Prioritizing Your Retirement Plan

04/07/2022 Written by: Jeremy Gerardy, QKA, AIF®

These past few years have been challenging for employers and employees alike, but every challenge presents an opportunity for growth and improvement. Companies that embrace these challenges and look for ways to set themselves apart to become a destination for employees will be at a competitive advantage. Let's look at some reasons companies should strongly consider giving their employees a more generous retirement contribution.

Every year many companies get together and do strategic planning, budgeting, forecasting, etc. They may identify short-term and long-term goals and plans to reach those goals as part of this process. Think about the short- and long-term financial incentives companies can reap by offering a high-performing retirement plan.

Short-Term Considerations

With the rise in working from home and the gig economy, employees have greater flexibility to change jobs. According to SHRM (Society for Human Resource Management), the average monetary impact of the hiring process ranges from roughly $5,000 to $15,000, depending on the type of position. This includes things such as advertising the new position, interviewing, background checks, skill assessments, and all the work hours invested in each step of the hiring process. The average time to fill a position can range from 21 days in hospitality to as many as 94 days for highly skilled workers. This cost assumes you are hiring the right person for the job. If you hire the wrong person, those costs could be substantially higher – and consider the impact an inadequate employee has on other members of your organization.

Many employees across several industry surveys have indicated a preference for improved benefits over a pay increase. They consistently rank additional retirement contributions at or near the top of the list. Making a more generous contribution to your retirement plan could help reduce turnover and, as a result, offset part of the cost of those additional contributions. Employees are telling us they value additional retirement plan contributions, and it's time we listen and take action.

Long-Term Considerations

The largest expense for many companies after salary is the cost of their healthcare plan. A recent stat an employee benefits broker shared with me was that the top 10% of your claimant population drives roughly 90% of the overall health plan cost. As employees age, they become more likely to fall into the high claimant population, causing you to spend more on your health benefits.

Suppose you have employees who typically retire at age 65, but you decide to offer a more generous, higher-performing plan. In that case, you may be able to move the average retirement age of your employees to 60. Think about the impact that could have on your healthcare spending.

Additional Considerations

On top of the financial reasons, it may make sense for companies to be more generous with their retirement plan contributions for reasons that positively affect their employees.

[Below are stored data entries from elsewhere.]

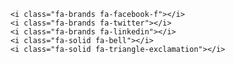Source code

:         <i class="fa-brands fa-facebook-f"></i>
        <i class="fa-brands fa-twitter"></i>
        <i class="fa-brands fa-linkedin"></i>
        <i class="fa-solid fa-bell"></i>
        <i class="fa-solid fa-triangle-exclamation"></i>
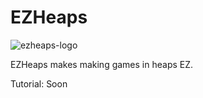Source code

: # EZHeaps
![ezheaps-logo](https://github.com/SabeDoesThings/EZHeaps/assets/122580233/adf2808e-7d0e-4fe3-8fe3-993cabfe0538)

EZHeaps makes making games in heaps EZ.

Tutorial: Soon
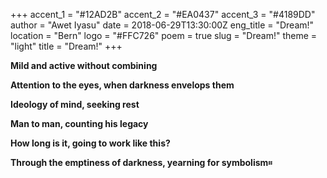 +++
accent_1 = "#12AD2B"
accent_2 = "#EA0437"
accent_3 = "#4189DD"
author = "Awet Iyasu"
date = 2018-06-29T13:30:00Z
eng_title = "Dream!"
location = "Bern"
logo = "#FFC726"
poem = true
slug = "Dream!"
theme = "light"
title = "Dream!"
+++

**Mild and active without combining**

**Attention to the eyes, when darkness envelops them**  

**Ideology of mind, seeking rest**  

**Man to man, counting his legacy**

**How long is it, going to work like this?**

**Through the emptiness of darkness, yearning for symbolism።**

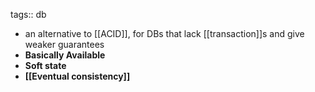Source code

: tags:: db

- an alternative to [[ACID]], for DBs that lack [[transaction]]s and give weaker guarantees
- **Basically Available**
- **Soft state**
- **[[Eventual consistency]]**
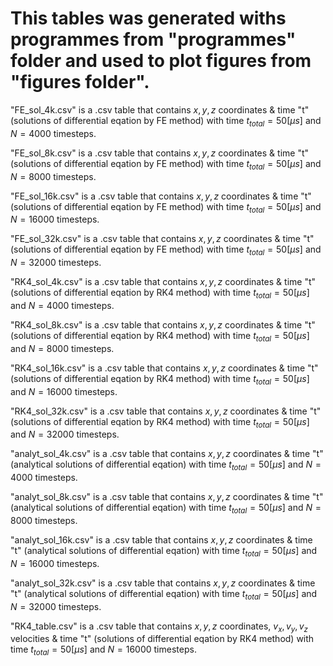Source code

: # This tables was generated withs programmes from "programmes" folder and used to plot figures from "figures folder".


"FE_sol_4k.csv" is a .csv table that contains $x, y, z$ coordinates & time "t" (solutions of differential eqation by FE method) with time 
$t_{total} = 50 [\mu s]$ and $N = 4000$ timesteps.


"FE_sol_8k.csv" is a .csv table that contains $x, y, z$ coordinates & time "t" (solutions of differential eqation by FE method) with time 
$t_{total} = 50 [\mu s]$ and $N = 8000$ timesteps.


"FE_sol_16k.csv" is a .csv table that contains $x, y, z$ coordinates & time "t" (solutions of differential eqation by FE method) with time 
$t_{total} = 50 [\mu s]$ and $N = 16000$ timesteps.


"FE_sol_32k.csv" is a .csv table that contains $x, y, z$ coordinates & time "t" (solutions of differential eqation by FE method) with time 
$t_{total} = 50 [\mu s]$ and $N = 32000$ timesteps.


"RK4_sol_4k.csv" is a .csv table that contains $x, y, z$ coordinates & time "t" (solutions of differential eqation by RK4 method) with time 
$t_{total} = 50 [\mu s]$ and $N = 4000$ timesteps.


"RK4_sol_8k.csv" is a .csv table that contains $x, y, z$ coordinates & time "t" (solutions of differential eqation by RK4 method) with time 
$t_{total} = 50 [\mu s]$ and $N = 8000$ timesteps.


"RK4_sol_16k.csv" is a .csv table that contains $x, y, z$ coordinates & time "t" (solutions of differential eqation by RK4 method) with time 
$t_{total} = 50 [\mu s]$ and $N = 16000$ timesteps.


"RK4_sol_32k.csv" is a .csv table that contains $x, y, z$ coordinates & time "t" (solutions of differential eqation by RK4 method) with time 
$t_{total} = 50 [\mu s]$ and $N = 32000$ timesteps.


"analyt_sol_4k.csv" is a .csv table that contains $x, y, z$ coordinates & time "t" (analytical solutions of differential eqation) with time 
$t_{total} = 50 [\mu s]$ and $N = 4000$ timesteps.


"analyt_sol_8k.csv" is a .csv table that contains $x, y, z$ coordinates & time "t" (analytical solutions of differential eqation) with time 
$t_{total} = 50 [\mu s]$ and $N = 8000$ timesteps.


"analyt_sol_16k.csv" is a .csv table that contains $x, y, z$ coordinates & time "t" (analytical solutions of differential eqation) with time 
$t_{total} = 50 [\mu s]$ and $N = 16000$ timesteps.


"analyt_sol_32k.csv" is a .csv table that contains $x, y, z$ coordinates & time "t" (analytical solutions of differential eqation) with time 
$t_{total} = 50 [\mu s]$ and $N = 32000$ timesteps.


"RK4_table.csv" is a .csv table that contains $x, y, z$ coordinates, $v_x, v_y, v_z$ velocities & time "t" (solutions of differential eqation by RK4 method) with time $t_{total} = 50 [\mu s]$ and $N = 16000$ timesteps.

Employees who don’t experience or have low financial stress are more productive, tend to have more positive relationships, are happier, and tend to be in better physical health. Imagine your work environment today and how much better it could be if your employees were happier, more productive, had better relationships, and were healthier overall. That’s an environment employees will love being a part of for years to come.

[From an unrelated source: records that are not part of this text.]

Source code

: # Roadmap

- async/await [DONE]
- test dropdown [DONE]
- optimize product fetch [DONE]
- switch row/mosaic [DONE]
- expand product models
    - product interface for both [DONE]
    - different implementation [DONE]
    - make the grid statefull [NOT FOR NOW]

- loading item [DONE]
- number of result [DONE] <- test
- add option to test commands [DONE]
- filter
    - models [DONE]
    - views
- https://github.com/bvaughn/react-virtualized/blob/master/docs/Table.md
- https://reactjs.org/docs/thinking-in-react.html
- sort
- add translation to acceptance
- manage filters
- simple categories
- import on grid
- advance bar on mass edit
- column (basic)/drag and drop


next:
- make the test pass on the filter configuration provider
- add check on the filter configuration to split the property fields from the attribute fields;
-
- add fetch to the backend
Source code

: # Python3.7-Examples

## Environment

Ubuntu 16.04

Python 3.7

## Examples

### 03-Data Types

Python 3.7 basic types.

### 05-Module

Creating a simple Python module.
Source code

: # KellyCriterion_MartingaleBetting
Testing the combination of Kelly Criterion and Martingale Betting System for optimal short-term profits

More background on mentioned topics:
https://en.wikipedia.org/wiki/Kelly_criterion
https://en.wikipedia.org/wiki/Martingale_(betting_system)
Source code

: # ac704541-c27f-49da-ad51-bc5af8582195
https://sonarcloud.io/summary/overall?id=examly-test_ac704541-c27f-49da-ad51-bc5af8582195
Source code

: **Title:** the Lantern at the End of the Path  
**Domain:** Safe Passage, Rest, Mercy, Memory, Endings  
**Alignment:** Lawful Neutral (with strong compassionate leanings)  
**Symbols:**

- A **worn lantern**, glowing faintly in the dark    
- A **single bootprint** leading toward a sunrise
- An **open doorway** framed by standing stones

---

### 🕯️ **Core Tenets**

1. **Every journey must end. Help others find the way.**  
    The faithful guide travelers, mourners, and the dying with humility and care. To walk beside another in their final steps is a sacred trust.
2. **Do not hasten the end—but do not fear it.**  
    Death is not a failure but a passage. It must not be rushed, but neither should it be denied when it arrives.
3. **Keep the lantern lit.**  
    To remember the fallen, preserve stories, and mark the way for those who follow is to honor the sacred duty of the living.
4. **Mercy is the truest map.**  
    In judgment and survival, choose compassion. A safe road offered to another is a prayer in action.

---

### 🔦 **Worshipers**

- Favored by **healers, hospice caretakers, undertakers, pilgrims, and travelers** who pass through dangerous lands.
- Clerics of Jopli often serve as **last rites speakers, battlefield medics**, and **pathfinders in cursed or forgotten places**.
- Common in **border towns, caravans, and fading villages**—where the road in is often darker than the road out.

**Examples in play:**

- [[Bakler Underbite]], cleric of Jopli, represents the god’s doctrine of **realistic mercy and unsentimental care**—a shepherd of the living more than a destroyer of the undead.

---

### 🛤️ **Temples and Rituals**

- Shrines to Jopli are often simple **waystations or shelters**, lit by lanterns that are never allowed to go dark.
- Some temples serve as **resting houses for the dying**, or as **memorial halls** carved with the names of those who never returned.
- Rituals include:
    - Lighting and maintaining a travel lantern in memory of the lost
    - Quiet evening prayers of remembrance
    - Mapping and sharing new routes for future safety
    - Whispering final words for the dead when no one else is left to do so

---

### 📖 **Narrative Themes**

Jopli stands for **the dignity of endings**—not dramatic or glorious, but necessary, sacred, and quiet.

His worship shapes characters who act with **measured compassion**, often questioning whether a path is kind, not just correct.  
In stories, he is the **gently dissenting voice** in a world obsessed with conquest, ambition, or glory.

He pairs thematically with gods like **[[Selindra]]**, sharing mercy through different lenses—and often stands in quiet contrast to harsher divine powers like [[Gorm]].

Finding ways to build loyalty with your employees, fostering a strong culture, and expressing through words and actions to your employees how much you value them could be what keeps you up at night. Contemplate this excerpt from The Fiduciary Formula by Josh Itzoe.

"In 2018, Visa changed its matching formula to 200 percent of employee contributions up to 5 percent, for a maximum match of 10 percent. Visa employees who save at least 5 percent capture the full match and achieve a savings of 15 percent. Visa also increased the automatic enrollment default percentage to 5 percent. If you factor in automatic escalation increases, it’s possible (even likely) employees at Visa can reach a threshold of 20 percent within five years of hire. The company explained the move by saying, “With the additional 401(k) match, Visa’s US employees will enjoy a sustained benefit, consistent with the role they will play in building our business.”

This is an incredibly generous match from Visa, but it's the last quote you should ruminate on. "With the additional 401(k) match, Visa's US employees will enjoy a sustained benefit, consistent with the role they will play in building our business." Now imagine, instead of Visa, it is your company that delivers the message to your employees. Not only is this a fun message to deliver, but as this article laid out, there are some strong reasons you should want to do this for your employees.